La guerre change la donne partout. Même en Allemagne, qui a pourtant déjà fermé la moitié de ses réacteurs nucléaires fin décembre, le report de la fermeture des réacteurs restants est soudainement remis à l’ordre du jour. Jusqu’à nouvel ordre, les trois derniers réacteurs doivent fermer à la fin de l’année. En Belgique aussi, des appels sont lancés pour reconsidérer notre avenir énergétique à la lumière de l’invasion russe. La (non) dépendance vis-à-vis du gaz russe est invariablement brandie comme une raison de reporter la sortie du nucléaire.
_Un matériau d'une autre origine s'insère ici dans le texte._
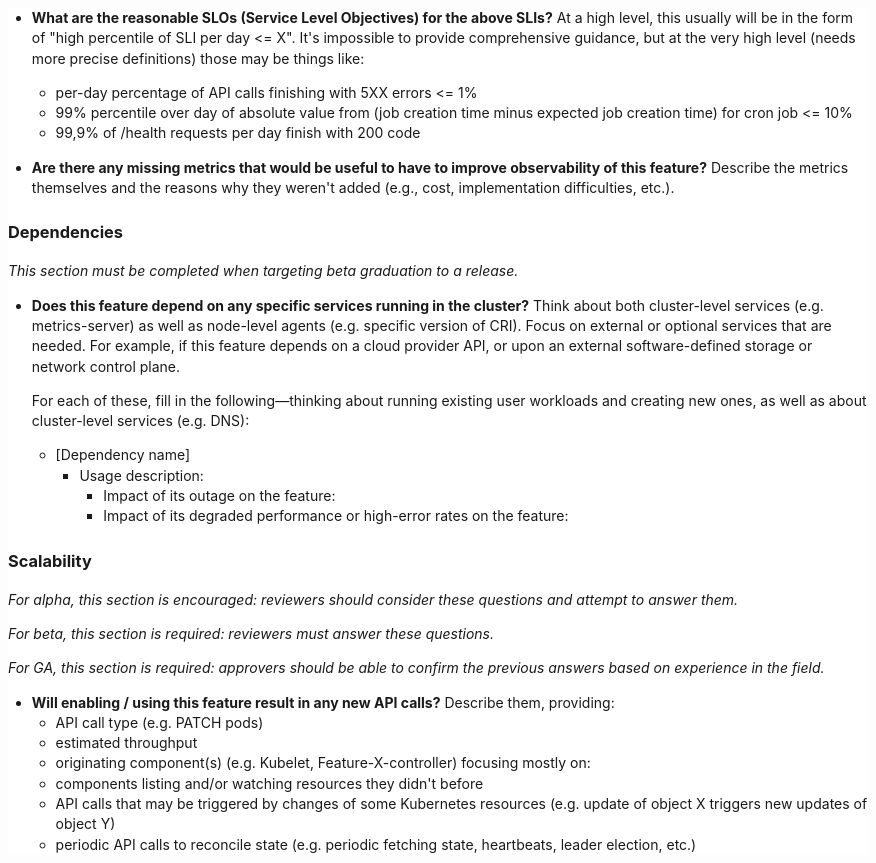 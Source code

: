 * **What are the reasonable SLOs (Service Level Objectives) for the above SLIs?**
  At a high level, this usually will be in the form of "high percentile of SLI
  per day <= X". It's impossible to provide comprehensive guidance, but at the very
  high level (needs more precise definitions) those may be things like:
  - per-day percentage of API calls finishing with 5XX errors <= 1%
  - 99% percentile over day of absolute value from (job creation time minus expected
    job creation time) for cron job <= 10%
  - 99,9% of /health requests per day finish with 200 code

* **Are there any missing metrics that would be useful to have to improve observability 
of this feature?**
  Describe the metrics themselves and the reasons why they weren't added (e.g., cost,
  implementation difficulties, etc.).

### Dependencies

_This section must be completed when targeting beta graduation to a release._

* **Does this feature depend on any specific services running in the cluster?**
  Think about both cluster-level services (e.g. metrics-server) as well
  as node-level agents (e.g. specific version of CRI). Focus on external or
  optional services that are needed. For example, if this feature depends on
  a cloud provider API, or upon an external software-defined storage or network
  control plane.

  For each of these, fill in the following—thinking about running existing user workloads
  and creating new ones, as well as about cluster-level services (e.g. DNS):
  - [Dependency name]
    - Usage description:
      - Impact of its outage on the feature:
      - Impact of its degraded performance or high-error rates on the feature:


### Scalability

_For alpha, this section is encouraged: reviewers should consider these questions
and attempt to answer them._

_For beta, this section is required: reviewers must answer these questions._

_For GA, this section is required: approvers should be able to confirm the
previous answers based on experience in the field._

* **Will enabling / using this feature result in any new API calls?**
  Describe them, providing:
  - API call type (e.g. PATCH pods)
  - estimated throughput
  - originating component(s) (e.g. Kubelet, Feature-X-controller)
  focusing mostly on:
  - components listing and/or watching resources they didn't before
  - API calls that may be triggered by changes of some Kubernetes resources
    (e.g. update of object X triggers new updates of object Y)
  - periodic API calls to reconcile state (e.g. periodic fetching state,
    heartbeats, leader election, etc.)


[kubernetes.io]: https://kubernetes.io/
[kubernetes/enhancements]: https://git.k8s.io/enhancements
[kubernetes/kubernetes]: https://git.k8s.io/kubernetes
[kubernetes/website]: https://git.k8s.io/website
[supported limits]: https://git.k8s.io/community//sig-scalability/configs-and-limits/thresholds.md
[existing SLIs/SLOs]: https://git.k8s.io/community/sig-scalability/slos/slos.md#kubernetes-slisslos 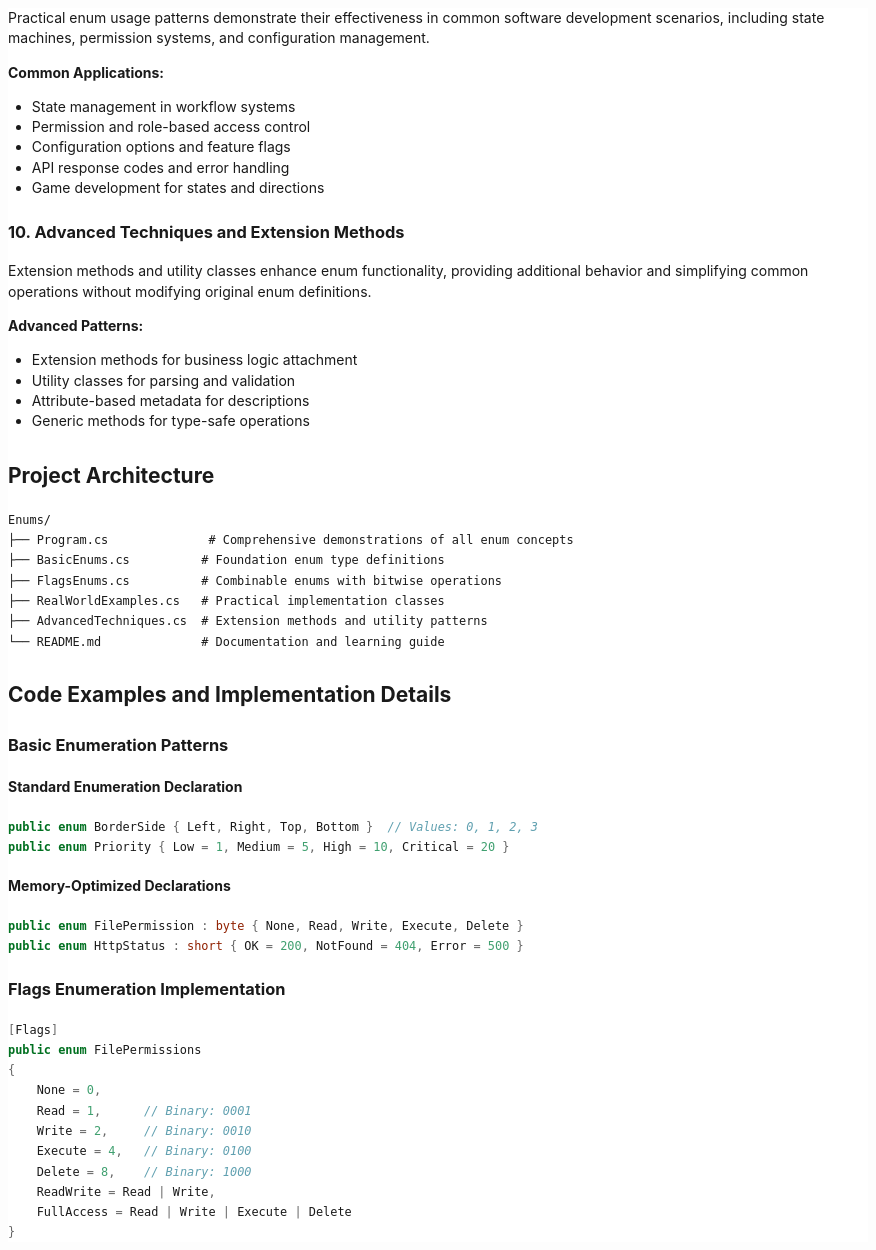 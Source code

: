 Practical enum usage patterns demonstrate their effectiveness in common software development scenarios, including state machines, permission systems, and configuration management.

**Common Applications:**
- State management in workflow systems
- Permission and role-based access control
- Configuration options and feature flags
- API response codes and error handling
- Game development for states and directions

### 10. Advanced Techniques and Extension Methods

Extension methods and utility classes enhance enum functionality, providing additional behavior and simplifying common operations without modifying original enum definitions.

**Advanced Patterns:**
- Extension methods for business logic attachment
- Utility classes for parsing and validation
- Attribute-based metadata for descriptions
- Generic methods for type-safe operations

## Project Architecture

```
Enums/
├── Program.cs              # Comprehensive demonstrations of all enum concepts
├── BasicEnums.cs          # Foundation enum type definitions
├── FlagsEnums.cs          # Combinable enums with bitwise operations
├── RealWorldExamples.cs   # Practical implementation classes
├── AdvancedTechniques.cs  # Extension methods and utility patterns
└── README.md              # Documentation and learning guide
```

## Code Examples and Implementation Details

### Basic Enumeration Patterns

#### Standard Enumeration Declaration
```csharp
public enum BorderSide { Left, Right, Top, Bottom }  // Values: 0, 1, 2, 3
public enum Priority { Low = 1, Medium = 5, High = 10, Critical = 20 }
```

#### Memory-Optimized Declarations
```csharp
public enum FilePermission : byte { None, Read, Write, Execute, Delete }
public enum HttpStatus : short { OK = 200, NotFound = 404, Error = 500 }
```

### Flags Enumeration Implementation
```csharp
[Flags]
public enum FilePermissions
{
    None = 0,
    Read = 1,      // Binary: 0001
    Write = 2,     // Binary: 0010
    Execute = 4,   // Binary: 0100
    Delete = 8,    // Binary: 1000
    ReadWrite = Read | Write,
    FullAccess = Read | Write | Execute | Delete
}
```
Le fait que le débat sur l’énergie soit à nouveau ouvert n’est pas une mauvaise chose à plusieurs égards. En effet, l’ambition affichée par notre pays en matière de rénovation et de chauffage durable pour sortir du gaz et du mazout est encore insuffisante. Nous pouvons encore déployer davantage et plus vite les énergies renouvelables. Par ailleurs, de trop nombreuses familles sont aujourd’hui livrées à elles-mêmes dans cette transition. Nous espérons donc que la situation actuelle aura le mérite de réveiller nos responsables politiques sur ces sujets.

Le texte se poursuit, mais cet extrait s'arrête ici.